To help expedite our work as well as ensure a more accurate report, attempt if possible to have the following items:
  • Any information on the purchase of the property for the last three years.
  • Title policy that lists encroachments or easements.
  • Any "Homeowners Associations" agreements or, if applicable, condo covenants or fees .
  • A list of any major home improvements and upgrades, the amount of their purchase and date of their installation (for example, the addition of Insulation or roof repairs) and permit confirmation (if available).
  • A bill for your most recent real estate taxes which should also contain a legal description of the property.

How does an appraiser define "Market Value"?   (Return to top)

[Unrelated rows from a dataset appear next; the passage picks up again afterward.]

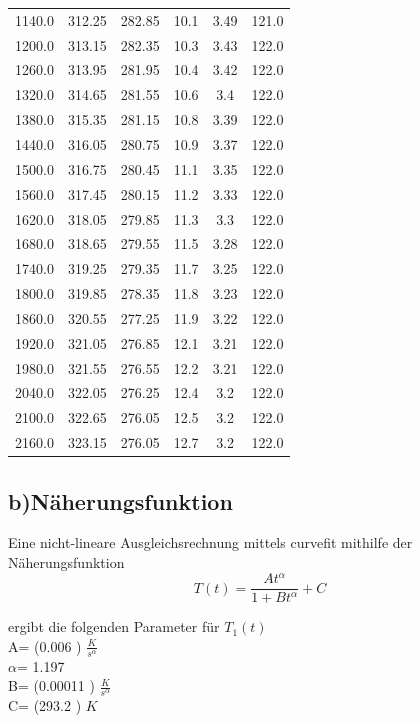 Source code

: \begin{table}
\begin{tabular}{cccccc}
1140.0 & 312.25 & 282.85 & 10.1 & 3.49 & 121.0 \\
1200.0 & 313.15 & 282.35 & 10.3 & 3.43 & 122.0 \\
1260.0 & 313.95 & 281.95 & 10.4 & 3.42 & 122.0 \\
1320.0 & 314.65 & 281.55 & 10.6 & 3.4 & 122.0 \\
1380.0 & 315.35 & 281.15 & 10.8 & 3.39 & 122.0 \\
1440.0 & 316.05 & 280.75 & 10.9 & 3.37 & 122.0 \\
1500.0 & 316.75 & 280.45 & 11.1 & 3.35 & 122.0 \\
1560.0 & 317.45 & 280.15 & 11.2 & 3.33 & 122.0 \\
1620.0 & 318.05 & 279.85 & 11.3 & 3.3 & 122.0 \\
1680.0 & 318.65 & 279.55 & 11.5 & 3.28 & 122.0 \\
1740.0 & 319.25 & 279.35 & 11.7 & 3.25 & 122.0 \\
1800.0 & 319.85 & 278.35 & 11.8 & 3.23 & 122.0 \\
1860.0 & 320.55 & 277.25 & 11.9 & 3.22 & 122.0 \\
1920.0 & 321.05 & 276.85 & 12.1 & 3.21 & 122.0 \\
1980.0 & 321.55 & 276.55 & 12.2 & 3.21 & 122.0 \\
2040.0 & 322.05 & 276.25 & 12.4 & 3.2 & 122.0 \\
2100.0 & 322.65 & 276.05 & 12.5 & 3.2 & 122.0 \\
2160.0 & 323.15 & 276.05 & 12.7 & 3.2 & 122.0 \\
\bottomrule
\end{tabular}
\end{table}
\newpage
\subsection{b)Näherungsfunktion}
Eine nicht-lineare Ausgleichsrechnung mittels curvefit mithilfe der Näherungsfunktion
\begin{equation}
\label{eqn:naeherungsfunktion}
T(t)=\frac{At^\alpha}{1+Bt^\alpha}+C
\end{equation}

ergibt die folgenden Parameter
für $T_1(t)$\\

A= (0.006 ) $\frac{K}{s^\alpha}$ \\
$\alpha$= 1.197  \\
B= (0.00011 ) $\frac{K}{s^\alpha}$\\
C= (293.2 ) $K$ \\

In real estate appraising, Market Value is commonly defined as:

"The most probable price (in terms of money) which a property should bring in a competitive and open market under all conditions requisite to a fair sale, the buyer and seller each acting prudently and knowledgeably, and assuming the price is not affected by undue stimulus. Implicit in this definition is the consummation of a sale as of a specified date and the passing of title from seller to buyer under conditions whereby: the buyer and seller are typically motivated; both parties are well informed or well advised, and acting in what they consider their best interests; a reasonable time is allowed for exposure in the open market; payment is made in terms of cash in United States dollars or in terms of financial arrangements comparable thereto; and the price represents the normal consideration for the property sold unaffected by special or creative financing or sales concessions granted by anyone associated with the sale."



Once complete, who actually owns the appraisal report?   (Return to top)

In most real estate transactions, the appraisal is ordered by the lender. While the buyer pays for the report as part of the closing costs, the lender retains the right to use the report or any information contained within. The buyer is certainly entitled to a copy of the appraisal - it's usually included with all the other closing documents - but is not entitled to use the report for any other purpose without permission from the lender.

It's different when it's the homeowner hiring the appraiser for things outside securing a mortgage. In these cases, the appraiser may stipulate how the appraisal can be used; for PMI removal, or estate planning or tax challenges, for example. If not noted otherwise, the home owner can use the appraisal for any purpose.


How can I get the most ROI out of home improvements?   (Return to top)

The answer to this is different depending upon the location of the home. For example, putting in an inline humidifier could be nice in arid regions, but completely useless near the coast!

As a rule, the most value returned from renovating a home comes in the kitchen. According to one national survey, kitchen remodels returned an average of 88% of the investment. In other words, a $10,000 kitchen remodeling project would add approximately $8,800 to the value of the home. Bathrooms were second, yielding 85%. On the contrary, an improvement that may not add value would be painting just for the sake of redecorating.